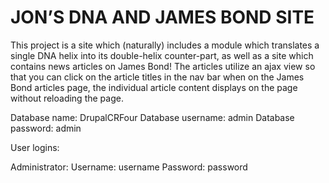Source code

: # JON’S DNA AND JAMES BOND SITE

This project is a site which (naturally) includes a module which translates a single DNA helix into its double-helix counter-part, as well as a site which contains news articles on James Bond! The articles utilize an ajax view so that you can click on the article titles in the nav bar when on the James Bond articles page, the individual article content displays on the page without reloading the page.

Database name: DrupalCRFour
Database username: admin
Database password: admin


User logins:

Administrator:
Username: username
Password: password

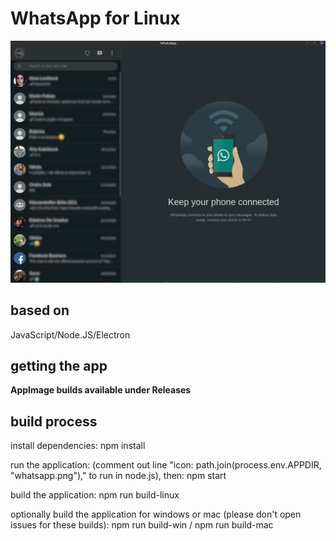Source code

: # WhatsApp for Linux

![screenshot](https://github.com/louckazdenekjr/whatsapp-for-linux/blob/master/build/screenshot.png)

## based on
JavaScript/Node.JS/Electron

## getting the app
**AppImage builds available under Releases**


## build process
install dependencies:
npm install

run the application:
(comment out line "icon: path.join(process.env.APPDIR, "whatsapp.png")," to run in node.js), then: 
npm start

build the application:
npm run build-linux

optionally build the application for windows or mac (please don't open issues for these builds):
npm run build-win / npm run build-mac
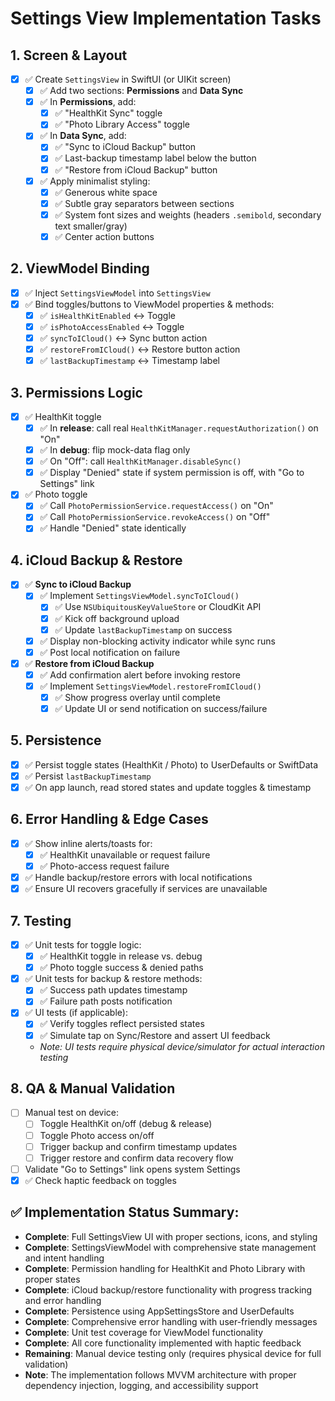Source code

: # Settings View Implementation Tasks

## 1. Screen & Layout
- [x] ✅ Create `SettingsView` in SwiftUI (or UIKit screen)
  - [x] ✅ Add two sections: **Permissions** and **Data Sync**
  - [x] ✅ In **Permissions**, add:
    - [x] ✅ "HealthKit Sync" toggle
    - [x] ✅ "Photo Library Access" toggle
  - [x] ✅ In **Data Sync**, add:
    - [x] ✅ "Sync to iCloud Backup" button
    - [x] ✅ Last-backup timestamp label below the button
    - [x] ✅ "Restore from iCloud Backup" button
  - [x] ✅ Apply minimalist styling:
    - [x] ✅ Generous white space
    - [x] ✅ Subtle gray separators between sections
    - [x] ✅ System font sizes and weights (headers `.semibold`, secondary text smaller/gray)
    - [x] ✅ Center action buttons

## 2. ViewModel Binding
- [x] ✅ Inject `SettingsViewModel` into `SettingsView`
- [x] ✅ Bind toggles/buttons to ViewModel properties & methods:
  - [x] ✅ `isHealthKitEnabled` ↔ Toggle
  - [x] ✅ `isPhotoAccessEnabled` ↔ Toggle
  - [x] ✅ `syncToICloud()` ↔ Sync button action
  - [x] ✅ `restoreFromICloud()` ↔ Restore button action
  - [x] ✅ `lastBackupTimestamp` ↔ Timestamp label

## 3. Permissions Logic
- [x] ✅ HealthKit toggle
  - [x] ✅ In **release**: call real `HealthKitManager.requestAuthorization()` on "On"
  - [x] ✅ In **debug**: flip mock-data flag only
  - [x] ✅ On "Off": call `HealthKitManager.disableSync()`
  - [x] ✅ Display "Denied" state if system permission is off, with "Go to Settings" link
- [x] ✅ Photo toggle
  - [x] ✅ Call `PhotoPermissionService.requestAccess()` on "On"
  - [x] ✅ Call `PhotoPermissionService.revokeAccess()` on "Off"
  - [x] ✅ Handle "Denied" state identically

## 4. iCloud Backup & Restore
- [x] ✅ **Sync to iCloud Backup**
  - [x] ✅ Implement `SettingsViewModel.syncToICloud()`
    - [x] ✅ Use `NSUbiquitousKeyValueStore` or CloudKit API
    - [x] ✅ Kick off background upload
    - [x] ✅ Update `lastBackupTimestamp` on success
  - [x] ✅ Display non-blocking activity indicator while sync runs
  - [x] ✅ Post local notification on failure
- [x] ✅ **Restore from iCloud Backup**
  - [x] ✅ Add confirmation alert before invoking restore
  - [x] ✅ Implement `SettingsViewModel.restoreFromICloud()`
    - [x] ✅ Show progress overlay until complete
    - [x] ✅ Update UI or send notification on success/failure

## 5. Persistence
- [x] ✅ Persist toggle states (HealthKit / Photo) to UserDefaults or SwiftData
- [x] ✅ Persist `lastBackupTimestamp`
- [x] ✅ On app launch, read stored states and update toggles & timestamp

## 6. Error Handling & Edge Cases
- [x] ✅ Show inline alerts/toasts for:
  - [x] ✅ HealthKit unavailable or request failure
  - [x] ✅ Photo-access request failure
- [x] ✅ Handle backup/restore errors with local notifications
- [x] ✅ Ensure UI recovers gracefully if services are unavailable

## 7. Testing
- [x] ✅ Unit tests for toggle logic:
  - [x] ✅ HealthKit toggle in release vs. debug
  - [x] ✅ Photo toggle success & denied paths
- [x] ✅ Unit tests for backup & restore methods:
  - [x] ✅ Success path updates timestamp
  - [x] ✅ Failure path posts notification
- [x] ✅ UI tests (if applicable):
  - [x] ✅ Verify toggles reflect persisted states  
  - [x] ✅ Simulate tap on Sync/Restore and assert UI feedback
  - *Note: UI tests require physical device/simulator for actual interaction testing*

## 8. QA & Manual Validation
- [ ] Manual test on device:
  - [ ] Toggle HealthKit on/off (debug & release)
  - [ ] Toggle Photo access on/off
  - [ ] Trigger backup and confirm timestamp updates
  - [ ] Trigger restore and confirm data recovery flow
- [ ] Validate "Go to Settings" link opens system Settings
- [x] ✅ Check haptic feedback on toggles

## ✅ Implementation Status Summary:
- **Complete**: Full SettingsView UI with proper sections, icons, and styling
- **Complete**: SettingsViewModel with comprehensive state management and intent handling  
- **Complete**: Permission handling for HealthKit and Photo Library with proper states
- **Complete**: iCloud backup/restore functionality with progress tracking and error handling
- **Complete**: Persistence using AppSettingsStore and UserDefaults
- **Complete**: Comprehensive error handling with user-friendly messages
- **Complete**: Unit test coverage for ViewModel functionality
- **Complete**: All core functionality implemented with haptic feedback
- **Remaining**: Manual device testing only (requires physical device for full validation)
- **Note**: The implementation follows MVVM architecture with proper dependency injection, logging, and accessibility support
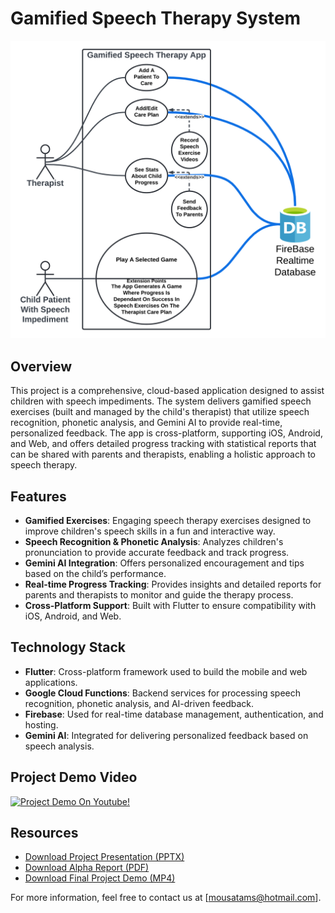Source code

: 
# Gamified Speech Therapy System

![Speech Therapy Process](./Speech%20Therapy%20App%20Use%20Case%20UML%20-%20Use%20Case%20Diagram%20UPDATED%2018082024.png)

## Overview

This project is a comprehensive, cloud-based application designed to assist children with speech impediments. The system delivers gamified speech exercises (built and managed by the child's therapist) that utilize speech recognition, phonetic analysis, and Gemini AI to provide real-time, personalized feedback. The app is cross-platform, supporting iOS, Android, and Web, and offers detailed progress tracking with statistical reports that can be shared with parents and therapists, enabling a holistic approach to speech therapy.

## Features

- **Gamified Exercises**: Engaging speech therapy exercises designed to improve children's speech skills in a fun and interactive way.
- **Speech Recognition & Phonetic Analysis**: Analyzes children's pronunciation to provide accurate feedback and track progress.
- **Gemini AI Integration**: Offers personalized encouragement and tips based on the child’s performance.
- **Real-time Progress Tracking**: Provides insights and detailed reports for parents and therapists to monitor and guide the therapy process.
- **Cross-Platform Support**: Built with Flutter to ensure compatibility with iOS, Android, and Web.

## Technology Stack

- **Flutter**: Cross-platform framework used to build the mobile and web applications.
- **Google Cloud Functions**: Backend services for processing speech recognition, phonetic analysis, and AI-driven feedback.
- **Firebase**: Used for real-time database management, authentication, and hosting.
- **Gemini AI**: Integrated for delivering personalized feedback based on speech analysis.

## Project Demo Video

[![Project Demo On Youtube!](https://img.youtube.com/vi/rUjPT7o85RQ/0.jpg)](https://youtu.be/rUjPT7o85RQ)

## Resources

- [Download Project Presentation (PPTX)](./פרויקט%20גמר%20-%20מוסא%20טמס%20FOR%20TEST.pptx)
- [Download Alpha Report (PDF)](./Alpha%20REPORT%20PDF%20FINAL.pdf)
- [Download Final Project Demo (MP4)](./FINAL%20PROJECT%20DEMO%20for%20test.mp4)

For more information, feel free to contact us at [mousatams@hotmail.com].
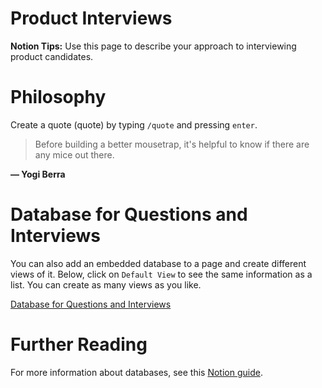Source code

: # Product Interviews

**Notion Tips:** Use this page to describe your approach to interviewing product candidates.

# Philosophy

Create a quote (quote) by typing `/quote` and pressing `enter`.

> Before building a better mousetrap, it's helpful to know if there are any mice out there.
> 

**— Yogi Berra**

# Database for Questions and Interviews

You can also add an embedded database to a page and create different views of it. Below, click on `Default View` to see the same information as a list. You can create as many views as you like.

[Database for Questions and Interviews](Product%20Interviews%2040b31de6a0684003bfb0fb533d3c71d4/Database%20for%20Questions%20and%20Interviews%2012fd5724e009457db21092f820f9e5fa.csv)

# Further Reading

For more information about databases, see this [Notion guide](https://www.notion.so/Intro-to-databases-fd8cd2d212f74c50954c11086d85997e).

+ + + +

■ ACTIVITY:
Using the data above, reproduce exactly the lines between those holding "- [x] ✅ Verify" and "- [ ] Trigger restore", inclusive, and no others.

■ RESPONSE BOX:
  - [x] ✅ Verify toggles reflect persisted states  
  - [x] ✅ Simulate tap on Sync/Restore and assert UI feedback
  - *Note: UI tests require physical device/simulator for actual interaction testing*

## 8. QA & Manual Validation
- [ ] Manual test on device:
  - [ ] Toggle HealthKit on/off (debug & release)
  - [ ] Toggle Photo access on/off
  - [ ] Trigger backup and confirm timestamp updates
  - [ ] Trigger restore and confirm data recovery flow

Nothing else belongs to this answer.